_SOURCE MATERIAL_
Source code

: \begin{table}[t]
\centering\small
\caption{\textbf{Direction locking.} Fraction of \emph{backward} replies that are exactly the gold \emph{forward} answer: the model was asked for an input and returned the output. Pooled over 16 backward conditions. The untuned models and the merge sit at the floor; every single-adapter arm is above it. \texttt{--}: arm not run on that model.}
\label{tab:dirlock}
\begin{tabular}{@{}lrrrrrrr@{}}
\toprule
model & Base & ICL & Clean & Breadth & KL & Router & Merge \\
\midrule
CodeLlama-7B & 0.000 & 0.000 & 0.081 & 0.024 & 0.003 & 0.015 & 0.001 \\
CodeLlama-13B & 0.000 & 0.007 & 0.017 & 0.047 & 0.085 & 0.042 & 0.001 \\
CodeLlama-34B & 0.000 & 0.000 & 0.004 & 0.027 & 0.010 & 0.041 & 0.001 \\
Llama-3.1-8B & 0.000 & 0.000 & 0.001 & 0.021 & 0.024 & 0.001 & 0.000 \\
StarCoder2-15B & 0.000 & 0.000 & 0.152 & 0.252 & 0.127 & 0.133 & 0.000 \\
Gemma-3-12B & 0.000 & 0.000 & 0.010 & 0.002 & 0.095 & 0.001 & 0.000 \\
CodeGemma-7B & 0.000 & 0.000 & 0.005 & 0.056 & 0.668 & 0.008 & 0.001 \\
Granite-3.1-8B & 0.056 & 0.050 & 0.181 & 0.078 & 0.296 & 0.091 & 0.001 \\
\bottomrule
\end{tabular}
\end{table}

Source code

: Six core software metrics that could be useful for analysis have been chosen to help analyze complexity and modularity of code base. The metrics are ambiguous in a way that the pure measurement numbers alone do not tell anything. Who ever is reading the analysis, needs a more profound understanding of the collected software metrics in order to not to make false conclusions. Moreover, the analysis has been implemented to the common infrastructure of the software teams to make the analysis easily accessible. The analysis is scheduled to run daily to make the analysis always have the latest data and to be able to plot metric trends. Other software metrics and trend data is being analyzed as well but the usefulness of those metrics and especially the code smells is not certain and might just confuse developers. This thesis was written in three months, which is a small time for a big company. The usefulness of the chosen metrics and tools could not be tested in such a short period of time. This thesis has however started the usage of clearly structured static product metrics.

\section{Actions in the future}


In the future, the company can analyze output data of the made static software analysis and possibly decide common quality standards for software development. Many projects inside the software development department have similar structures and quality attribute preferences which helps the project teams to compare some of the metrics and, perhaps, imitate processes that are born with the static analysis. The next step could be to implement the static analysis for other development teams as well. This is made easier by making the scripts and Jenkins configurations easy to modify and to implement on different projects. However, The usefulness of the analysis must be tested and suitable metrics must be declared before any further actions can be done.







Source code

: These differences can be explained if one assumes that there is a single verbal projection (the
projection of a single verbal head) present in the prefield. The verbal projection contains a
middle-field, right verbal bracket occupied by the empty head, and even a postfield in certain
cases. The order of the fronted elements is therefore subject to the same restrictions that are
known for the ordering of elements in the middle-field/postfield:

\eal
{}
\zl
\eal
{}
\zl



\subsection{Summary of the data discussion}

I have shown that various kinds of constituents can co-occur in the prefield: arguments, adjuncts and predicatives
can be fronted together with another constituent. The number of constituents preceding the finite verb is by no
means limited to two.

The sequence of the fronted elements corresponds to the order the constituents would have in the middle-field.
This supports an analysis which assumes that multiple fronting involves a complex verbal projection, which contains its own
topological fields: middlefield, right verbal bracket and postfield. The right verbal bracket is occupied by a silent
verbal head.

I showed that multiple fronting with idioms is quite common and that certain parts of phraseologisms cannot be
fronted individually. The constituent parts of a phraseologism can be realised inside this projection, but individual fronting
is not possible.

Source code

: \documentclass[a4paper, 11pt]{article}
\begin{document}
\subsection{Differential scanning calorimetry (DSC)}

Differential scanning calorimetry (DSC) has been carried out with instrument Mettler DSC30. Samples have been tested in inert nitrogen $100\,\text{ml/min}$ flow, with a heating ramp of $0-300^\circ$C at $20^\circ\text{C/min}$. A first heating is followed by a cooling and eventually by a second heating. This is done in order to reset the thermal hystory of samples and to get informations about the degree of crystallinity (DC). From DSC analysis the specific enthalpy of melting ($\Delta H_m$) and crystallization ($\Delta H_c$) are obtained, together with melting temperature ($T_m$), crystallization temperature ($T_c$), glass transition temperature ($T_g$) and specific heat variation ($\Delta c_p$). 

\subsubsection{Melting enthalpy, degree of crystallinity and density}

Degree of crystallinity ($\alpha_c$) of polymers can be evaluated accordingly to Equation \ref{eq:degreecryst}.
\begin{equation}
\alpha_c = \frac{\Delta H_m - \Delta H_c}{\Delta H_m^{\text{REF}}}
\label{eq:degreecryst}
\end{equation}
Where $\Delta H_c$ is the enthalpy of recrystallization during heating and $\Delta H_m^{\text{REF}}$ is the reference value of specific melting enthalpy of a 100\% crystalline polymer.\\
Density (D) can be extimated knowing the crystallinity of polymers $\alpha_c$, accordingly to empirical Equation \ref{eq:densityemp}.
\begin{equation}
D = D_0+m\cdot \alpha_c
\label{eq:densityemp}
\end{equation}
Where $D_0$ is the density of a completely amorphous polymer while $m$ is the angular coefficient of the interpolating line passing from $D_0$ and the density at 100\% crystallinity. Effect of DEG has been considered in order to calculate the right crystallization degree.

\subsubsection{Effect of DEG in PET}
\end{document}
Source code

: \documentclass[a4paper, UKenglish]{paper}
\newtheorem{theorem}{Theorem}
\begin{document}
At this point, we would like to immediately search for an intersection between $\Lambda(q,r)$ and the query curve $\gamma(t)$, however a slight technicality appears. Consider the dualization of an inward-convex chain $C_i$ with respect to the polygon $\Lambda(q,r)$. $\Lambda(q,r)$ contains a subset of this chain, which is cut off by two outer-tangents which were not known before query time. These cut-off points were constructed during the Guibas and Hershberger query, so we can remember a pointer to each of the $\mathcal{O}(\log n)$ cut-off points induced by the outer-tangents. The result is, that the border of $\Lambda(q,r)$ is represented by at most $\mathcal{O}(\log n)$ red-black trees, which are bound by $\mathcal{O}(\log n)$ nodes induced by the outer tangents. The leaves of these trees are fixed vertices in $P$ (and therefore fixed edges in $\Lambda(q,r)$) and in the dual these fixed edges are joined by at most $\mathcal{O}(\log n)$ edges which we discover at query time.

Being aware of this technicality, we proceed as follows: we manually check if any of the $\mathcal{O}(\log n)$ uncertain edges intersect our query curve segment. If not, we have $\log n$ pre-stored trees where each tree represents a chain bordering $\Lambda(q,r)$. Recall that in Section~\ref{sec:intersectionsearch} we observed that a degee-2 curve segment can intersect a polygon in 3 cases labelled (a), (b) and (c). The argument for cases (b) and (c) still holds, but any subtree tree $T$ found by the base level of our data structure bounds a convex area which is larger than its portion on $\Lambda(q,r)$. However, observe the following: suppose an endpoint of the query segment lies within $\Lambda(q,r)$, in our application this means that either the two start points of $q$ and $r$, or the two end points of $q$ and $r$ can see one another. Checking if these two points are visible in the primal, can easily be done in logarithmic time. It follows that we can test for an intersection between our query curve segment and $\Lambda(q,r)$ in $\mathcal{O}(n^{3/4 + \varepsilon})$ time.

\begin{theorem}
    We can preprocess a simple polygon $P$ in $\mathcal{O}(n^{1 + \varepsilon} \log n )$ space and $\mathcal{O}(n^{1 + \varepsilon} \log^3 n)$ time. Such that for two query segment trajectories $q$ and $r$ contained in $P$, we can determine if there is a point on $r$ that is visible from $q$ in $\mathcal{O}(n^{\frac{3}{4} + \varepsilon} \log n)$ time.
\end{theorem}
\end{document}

_ACTIVITY_
If a line in the records contains the word "bracket", copy it.

_ANSWER AREA_
middle-field, right verbal bracket occupied by the empty head, and even a postfield in certain
topological fields: middlefield, right verbal bracket and postfield. The right verbal bracket is occupied by a silent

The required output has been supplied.